Well, this is embarrassing. A friend in the States sent me a link to a Washington Post story. Along with the link, he sent a short note: “So much for your Canada Arm.” You see, I had bragged about Canada’s amazing engineering feat – a robotic arm that can pop the top off an ice-cold Molson while orbiting 400 kilometres above the Earth. Yes, Canadians designed and built that dexterous appendage of utilitarian mechanics.
“Not so quick,” said my friend. I had to swallow hard when I saw the Washington Post photographs myself. The Post had copied a picture from Discover Canada: The Rights and Responsibilities of Citizenship, a page on the Canadian government’s immigration site. That picture is reproduced above, but it has since been pulled from the several government sites that hosted it. For good reason. This is not what the astronauts saw. They saw the scene below. See if you can spot the difference.
The original NASA photo was doctored into something apparently more suited to a Canadian government web page about the “rights and responsibilities of citizenship.” I guess honesty and integrity aren’t essential responsibilities of citizenship.
The story in the respected Washington Post is troubling. The headline “How Canada Faked its Place in Space” is followed by an article that shows how like-minded governments in China and North Korea similarly Photoshop their image. So, we get to share a news piece with North Korea. Not the thing you see every day – thankfully. The Economist – an even more venerated newspaper – also featured the story, along with a reference to the Democratic People’s Republic of Korea. Under the banner “Airbrushing in Space: Canada’s Astronomical Boasting,” here’s what the Economist ran:
“CANADIANS are known for humility. But leave the Earth’s surface and you’ll find the country’s ego somewhere up in the thermosphere. Canada’s government websites use doctored photographs of its contribution to the International Space Station to call special attention to itself.
“Of course, countries have long fiddled with photographs to present an image of grandeur. But the tactic of fairly ham-fisted airbrushing used here seems more reminiscent of North Korean propaganda posters than of Western democracies’ typical PR efforts.”

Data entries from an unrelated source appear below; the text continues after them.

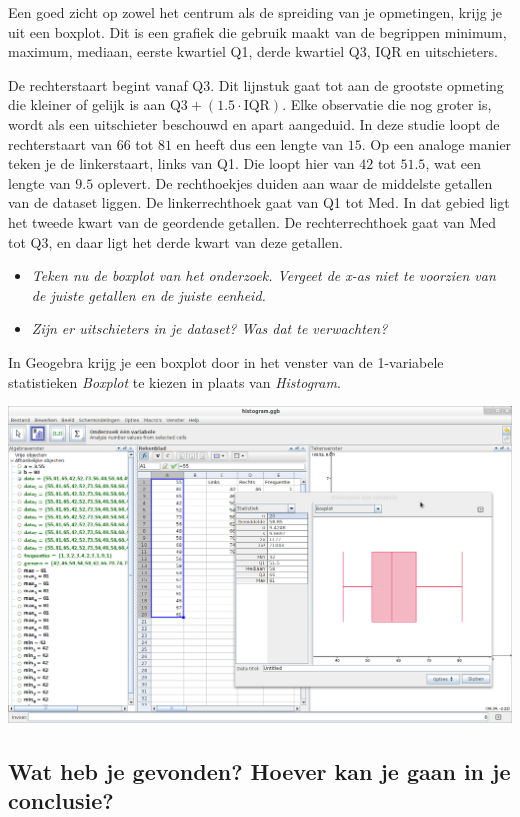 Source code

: \documentclass[11pt]{article}
\newcommand{\vraag}[2]{\begin{itemize}\item {\it #1} \vspace*{#2}\end{itemize}}
\begin{document}
Een goed zicht op zowel het centrum als de spreiding van je opmetingen, krijg je uit een boxplot. Dit
is een grafiek die gebruik maakt van de begrippen minimum, maximum, mediaan, eerste kwartiel
Q1, derde kwartiel Q3, IQR en uitschieters.

De rechterstaart begint vanaf Q3. Dit lijnstuk gaat tot aan de grootste opmeting die kleiner of
gelijk is aan $\mbox{Q3} + (1.5\cdot\mbox{IQR})$. Elke observatie die nog groter is, wordt als een uitschieter
beschouwd en apart aangeduid. In deze studie loopt de rechterstaart van $66$ tot $81$ en heeft
dus een lengte van $15$. Op een analoge manier teken je de linkerstaart, links van Q1. Die
loopt hier van $42$ tot $51.5$, wat een lengte van $9.5$ oplevert.
De rechthoekjes duiden aan waar de middelste getallen van de dataset liggen. De
linkerrechthoek gaat van Q1 tot Med. In dat gebied ligt het tweede kwart van de geordende
getallen. De rechterrechthoek gaat van Med tot Q3, en daar ligt het derde kwart van deze
getallen.

\vraag{Teken nu de boxplot van het onderzoek. Vergeet de x-as niet te voorzien van de juiste getallen en de juiste
eenheid.}{4cm}

\vraag{Zijn er uitschieters in je dataset? Was dat te verwachten?}{3cm}

In Geogebra krijg je een boxplot door in het venster van de 1-variabele statistieken {\it Boxplot} te kiezen in plaats van {\it Histogram}.

\begin{center}
  \includegraphics[width=14cm]{gg-boxplot}  
\end{center}

\subsection{Wat heb je gevonden? Hoever kan je gaan in je conclusie?}
\end{document}
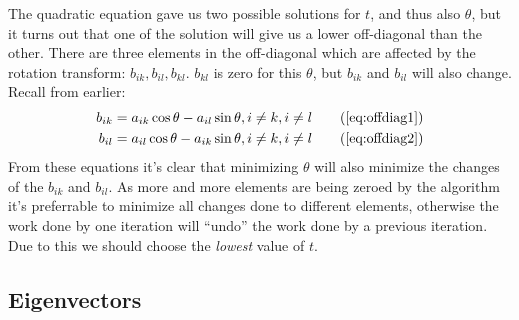 \documentclass[a4paper]{revtex4}
\begin{document}
The quadratic equation gave us two possible solutions for $t$, and thus also
$\theta$, but it turns out that one of the solution will give us a lower
off-diagonal than the other. There are three elements in the off-diagonal which
are affected by the rotation transform: $b_{ik}, b_{il}, b_{kl}$. $b_{kl}$ is
zero for this $\theta$, but $b_{ik}$ and $b_{il}$ will also change. Recall
from earlier:
\begin{align}
  b_{ik} &= a_{ik} \cos \theta - a_{il} \sin \theta, i \neq k, i \neq l
  \tag{\ref{eq:offdiag1}}\\
  b_{il} &= a_{il} \cos \theta - a_{ik} \sin \theta, i \neq k, i \neq l
  \tag{\ref{eq:offdiag2}}
\end{align}
From these equations it's clear that minimizing $\theta$ will also
minimize the changes of the $b_{ik}$ and $b_{il}$. As more and more elements
are being zeroed by the algorithm it's preferrable to minimize all changes
done to different elements, otherwise the work done by one iteration will
``undo'' the work done by a previous iteration. Due to this we should choose
the \emph{lowest} value of $t$.

\subsection{Eigenvectors}
\end{document}
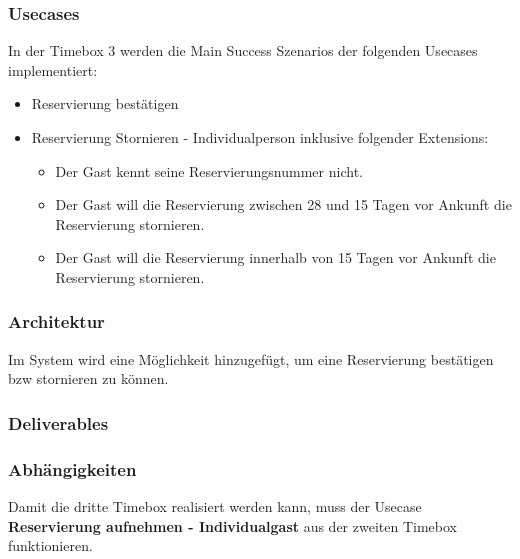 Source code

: \subsubsection{Usecases}
In der Timebox 3 werden die Main Success Szenarios der folgenden Usecases implementiert:

\begin{itemize}
	\item Reservierung bestätigen
	\item Reservierung Stornieren - Individualperson inklusive folgender Extensions:
	\begin{itemize}
		\item Der \Gls{Gast} kennt seine \Gls{Reservierungsnummer} nicht.
		\item Der \Gls{Gast} will die Reservierung zwischen 28 und 15 Tagen vor Ankunft die Reservierung stornieren.
		\item Der \Gls{Gast} will die Reservierung innerhalb von 15 Tagen vor Ankunft die Reservierung stornieren.
	\end{itemize}
\end{itemize}
\subsubsection{Architektur}
Im System wird eine Möglichkeit hinzugefügt, um eine \Gls{Reservierung} bestätigen bzw stornieren zu können.
\subsubsection{Deliverables}
\subsubsection{Abhängigkeiten}
Damit die dritte Timebox realisiert werden kann, muss der Usecase \textbf{Reservierung aufnehmen - Individualgast} aus der zweiten Timebox funktionieren.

This is quite a dismal drop in our prestige. Canada had been riding high on the achievements of our singing astronaut, Chris Hadfield. Of all the space station chiefs, none was as capable as Hadfield. He was the first Canadian space walker. (I can only imagine the guts, skill, and confidence that would take.) Hadfield popularized space exploration just as it was becoming a humdrum affair. (My youngsters were as awed as I.) After Commander Hadfield’s brilliant work and the tireless efforts of hundreds of other Canadian space scientists and engineers, we are now seen on the world stage as imposters. This scandal is a disservice to Canada’s space legacy, but the scandal is not entirely unexpected. Our recent history has been one of sour and strained relations between Canada’s scientists and Canada’s government. It is symptomatic of a deeper problem.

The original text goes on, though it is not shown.